Çocukluğum 4 metrekare, küçücük bir odada geçti benim. Dedem demirciydi. Babam ile birlikte, o odayı muhteşem kullanışlı bir genç kız odasına dönüştürmeyi başarmışlardı. O küçücük odada herşeyim vardı. Çalışma masam, gardrobum, yatağım. Ama hayatımın her anında, kocaman bir yatağım olsun istemiştim. Evlendikten sonra, normal klasik bir yatağım oldu. Ama kulağımda nefes sesi duyarak, yanımda birinin varlığını hissederek uyumaya allışmak epey zamanımı aldı. Evliliğimin ilerleyen zamanlarında ise, çareyi yatağı büyütmekte buldum. 180*200 bir yatakta, evliliğimin son 4 yılını, o yatağın bir ucunda ben bir ucunda o geçirdim. Hele kavgalı olduğumuz akşamlarda, o yatak bile dar gelir, hangi köşesine kaçacağımı şaşırırdım. Boşanma ertesinde yatağımı aldım. En büyük keyfim Pazar sabahları 2 çocuğumu yanıma alıp, sabah sohbetleri yapmak oldu. Çok yağmur yağdığında, gök gürlediğinde, ya da kabus gördüğümüzde buluşma yerimiz o yataktı. Gök gürlemelerinde, çocuklarımla birlikte, yorganı başımıza kadar çeker, birbirimize sımsıkı sarılıp, gürültünün geçmesini beklerdik. Yalnız yatmak zor geldiğinde, İkea'dan aldığım timsah benzeri bir hayvanımı yanıma alıp yatardım. Adını Recep koymuştum. Recep benim yalnız uyuduğum akşamlarda bana arkadaş oluyordu. Recep'e çocuklarım da alışmıştı. Bazen hep birlikte, duruma gülerek, kıkırdayarak Recep'ide yanımıza alıp o koca yatakta çok eğleniyorduk.

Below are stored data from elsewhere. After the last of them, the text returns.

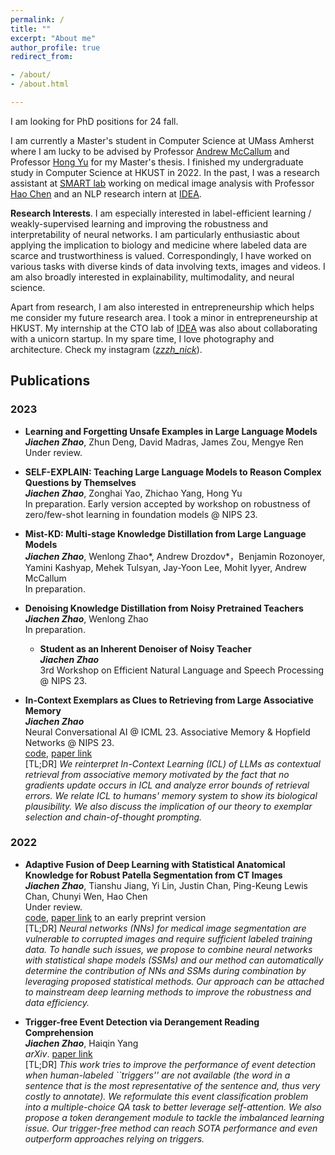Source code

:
 ```yaml
---
permalink: /
title: ""
excerpt: "About me"
author_profile: true
redirect_from:

- /about/
- /about.html

---
```

I am looking for PhD positions for 24 fall.  

I am currently a Master's student in Computer Science at UMass Amherst where I am lucky to be advised by Professor [Andrew McCallum](https://people.cs.umass.edu/~mccallum/) and Professor [Hong Yu](https://www.cics.umass.edu/faculty/directory/hong_yu) for my Master's thesis. I finished my undergraduate study in Computer Science at HKUST in 2022. In the past, I was a research assistant at [SMART lab](https://hkustsmartlab.netlify.app/) working on medical image analysis with Professor [Hao Chen](https://cse.hkust.edu.hk/~jhc/) and an NLP research intern at [IDEA](https://www.idea.edu.cn/en/about-team.html).  

**Research Interests**. I am especially interested in label-efficient learning / weakly-supervised learning and improving the robustness and interpretability of neural networks. I am particularly enthusiastic about applying the implication to biology and medicine where labeled data are scarce and trustworthiness is valued. Correspondingly, I have worked on various tasks with diverse kinds of data involving texts, images and videos. I am also broadly interested in explainability,  multimodality, and neural science.  

Apart from research, I am also interested in entrepreneurship which helps me consider my future research area. I took a minor in entrepreneurship at HKUST. My internship at the CTO lab of [IDEA](https://www.idea.edu.cn/en) was also about collaborating with a unicorn startup. In my spare time, I love photography and architecture. Check my instagram ([*zzzh_nick*](https://instagram.com/zzzh_nick?igshid=YmMyMTA2M2Y=)).  

## Publications  
### 2023  
- **Learning and Forgetting Unsafe Examples in Large Language Models**   
**_Jiachen Zhao_**, Zhun Deng, David Madras, James Zou, Mengye Ren\
Under review.

- **SELF-EXPLAIN: Teaching Large Language Models to Reason Complex Questions by Themselves**  
**_Jiachen Zhao_**, Zonghai Yao, Zhichao Yang, Hong Yu  
In preparation. Early version accepted by workshop on robustness of zero/few-shot learning in foundation models @ NIPS 23.    

- **Mist-KD: Multi-stage Knowledge Distillation from Large Language Models**\
**_Jiachen Zhao_**, Wenlong Zhao\*,  Andrew Drozdov\*，Benjamin Rozonoyer, Yamini Kashyap, Mehek Tulsyan, Jay-Yoon Lee, Mohit Iyyer, Andrew McCallum\
In preparation.  

- **Denoising Knowledge Distillation from Noisy Pretrained Teachers**\
**_Jiachen Zhao_**, Wenlong Zhao  
In preparation.  

  - **Student as an Inherent Denoiser of Noisy Teacher**\
  **_Jiachen Zhao_**\
  3rd Workshop on Efficient Natural Language and Speech Processing @ NIPS 23.

- **In-Context Exemplars as Clues to Retrieving from Large Associative Memory**\
**_Jiachen Zhao_**\
Neural Conversational AI @ ICML 23. Associative Memory & Hopfield Networks @ NIPS 23.  
[code](https://github.com/andotalao24/ICL-as-retrieval-from-associative-memory),  [paper link]()  
[TL;DR] *We reinterpret In-Context Learning (ICL) of LLMs as contextual retrieval from associative memory motivated by the fact that no gradients update occurs in ICL and
analyze error bounds of retrieval errors. We relate ICL to humans' memory system to show its biological plausibility. We also discuss the implication of our theory to exemplar selection and chain-of-thought prompting.*

### 2022   
- **Adaptive Fusion of Deep Learning with Statistical Anatomical Knowledge for Robust Patella Segmentation from CT Images**\
**_Jiachen Zhao_**, Tianshu Jiang, Yi Lin, Justin Chan, Ping-Keung Lewis Chan, Chunyi Wen, Hao Chen\
Under review.  
[code](https://github.com/andotalao24/PatellaSeg), [paper link](https://papers.ssrn.com/sol3/papers.cfm?abstract_id=4026021) to an early preprint version  
[TL;DR] *Neural networks (NNs) for medical image segmentation are vulnerable to corrupted images and require sufficient labeled training data. To handle such issues, we propose to combine neural networks with statistical shape models (SSMs) and our method can automatically determine the contribution of NNs and SSMs during combination by leveraging proposed statistical methods.  Our approach can be attached to mainstream deep learning methods to improve the robustness and data efficiency.*

- **Trigger-free Event Detection via Derangement Reading Comprehension**\
**_Jiachen Zhao_**, Haiqin Yang\
*arXiv*.
[paper link](https://arxiv.org/pdf/2208.09659.pdf)  
[TL;DR] *This work tries to improve the performance of event detection when human-labeled ``triggers'' are not available (the word in a sentence that is the most representative of the sentence and, thus very costly to annotate).  We reformulate this event classification problem into a multiple-choice QA task to better leverage self-attention. We also propose a token derangement module to tackle the imbalanced learning issue.  Our trigger-free method can reach SOTA performance and even outperform approaches relying on triggers.*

Aradan zaman geçti, şimdi ki yol arkadaşımla paylaştım başlarda o yatağı. O zamanlar o yatak o kadar büyük geldi ki bize, değiştirdik. 40 cm düşük ölçülü, 140*200'lik bir yatak aldık kendimize. Yıllarca, 180*200 yatak bile bana küçük gelirken, 3,5 yıldır daha küçüğünde ama bana büyük gelen bir yatağı paylaşıyoruz onunla. Her akşam aynı tartışma var. Sen sağa dön ben sana sarılacağım, yok olmaz sen dön ben sarılacağım. Çözümü şöyle ürettik; önce o sarılıyor, 5 dakika sonra dönüyor ben ona sarılıyorum. Benim sarılmam sokulma şeklinde olduğu için, onun yastığında, aradan hava bile geçmeyecek kadar boşluk bırakarak, neredeyse onu yataktan düşürecek kadar mesafede uyumak, aralarda onun şikayet etmesine nedne oluyor; "Hatun beni attın yine yataktan, az daha gelirsen boşluğa düşeceğim, az öteye gitsene". Ama olmuyor, gereçkten uyukuya kendi yastığımda geçemiyorum. Maksat yastık değil zaten, eğer öyle olsa, aynı yastıktan alarak çözümü üretirim. Maksat, aynı yastığa baş koymak. Kendimi güvende hissetmek, bacaklarının bacaklarıma değdiğini, nefes alışlarımızı duymak... Oysa ki, yıllarca nefes sesinden nefret ettim. Ben bile kendime hayret ediyorum, nasıl oluyorda bu şekilde uyuyabiliyorum diye... Ama oluyormuş. Elimden gelse, yatağı iyice küçülteceğim.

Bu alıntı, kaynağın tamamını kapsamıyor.